*** Opening of Data ***
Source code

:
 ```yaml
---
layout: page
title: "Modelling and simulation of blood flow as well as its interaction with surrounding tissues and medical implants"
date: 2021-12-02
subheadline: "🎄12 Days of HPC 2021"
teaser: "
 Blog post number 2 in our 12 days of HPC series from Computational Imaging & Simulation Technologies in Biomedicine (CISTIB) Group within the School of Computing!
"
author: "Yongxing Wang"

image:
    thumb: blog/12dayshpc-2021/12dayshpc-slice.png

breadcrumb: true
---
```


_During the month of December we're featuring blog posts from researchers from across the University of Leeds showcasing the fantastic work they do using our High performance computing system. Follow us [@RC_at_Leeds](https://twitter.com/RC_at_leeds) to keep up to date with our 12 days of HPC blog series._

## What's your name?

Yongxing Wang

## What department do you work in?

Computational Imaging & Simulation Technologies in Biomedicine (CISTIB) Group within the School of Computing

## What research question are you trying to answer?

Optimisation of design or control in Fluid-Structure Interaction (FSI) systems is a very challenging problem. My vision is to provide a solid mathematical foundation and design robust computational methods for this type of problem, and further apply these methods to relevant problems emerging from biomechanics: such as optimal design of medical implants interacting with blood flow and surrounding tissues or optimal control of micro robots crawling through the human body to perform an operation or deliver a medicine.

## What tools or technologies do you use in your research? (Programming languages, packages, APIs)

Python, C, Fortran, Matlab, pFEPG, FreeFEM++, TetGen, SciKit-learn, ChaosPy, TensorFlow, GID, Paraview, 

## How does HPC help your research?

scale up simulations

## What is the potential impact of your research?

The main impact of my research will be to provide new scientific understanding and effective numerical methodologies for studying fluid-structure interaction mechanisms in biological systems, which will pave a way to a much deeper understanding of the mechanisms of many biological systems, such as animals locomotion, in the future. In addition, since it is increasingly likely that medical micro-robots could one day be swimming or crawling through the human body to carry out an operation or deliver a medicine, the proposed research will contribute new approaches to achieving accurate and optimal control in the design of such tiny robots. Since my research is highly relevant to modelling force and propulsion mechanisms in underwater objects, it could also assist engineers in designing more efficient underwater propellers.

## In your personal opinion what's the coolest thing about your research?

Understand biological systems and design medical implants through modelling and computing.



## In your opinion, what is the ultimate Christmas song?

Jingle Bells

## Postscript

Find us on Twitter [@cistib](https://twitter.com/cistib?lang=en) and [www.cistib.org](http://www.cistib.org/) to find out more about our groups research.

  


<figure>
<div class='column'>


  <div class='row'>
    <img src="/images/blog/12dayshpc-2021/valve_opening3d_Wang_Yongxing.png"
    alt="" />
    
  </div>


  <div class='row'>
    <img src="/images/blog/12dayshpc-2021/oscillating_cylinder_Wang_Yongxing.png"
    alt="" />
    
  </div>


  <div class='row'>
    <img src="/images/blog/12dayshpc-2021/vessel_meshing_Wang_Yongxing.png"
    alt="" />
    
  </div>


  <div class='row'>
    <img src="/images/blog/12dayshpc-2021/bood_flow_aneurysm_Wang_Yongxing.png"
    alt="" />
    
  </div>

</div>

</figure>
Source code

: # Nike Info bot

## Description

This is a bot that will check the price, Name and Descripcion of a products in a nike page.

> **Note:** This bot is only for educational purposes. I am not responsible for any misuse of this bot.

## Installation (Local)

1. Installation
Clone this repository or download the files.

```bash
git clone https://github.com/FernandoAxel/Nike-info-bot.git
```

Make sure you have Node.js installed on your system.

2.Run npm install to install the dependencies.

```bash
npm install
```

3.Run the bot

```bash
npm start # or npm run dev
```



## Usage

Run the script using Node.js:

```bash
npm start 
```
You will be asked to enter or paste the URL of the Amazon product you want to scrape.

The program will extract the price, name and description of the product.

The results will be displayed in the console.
*** Close of Data ***
■ Work to be completed:
Check every line of the material for the string "page" and give the number of lines that have it, without anything else.

■ Result for this exercise:
2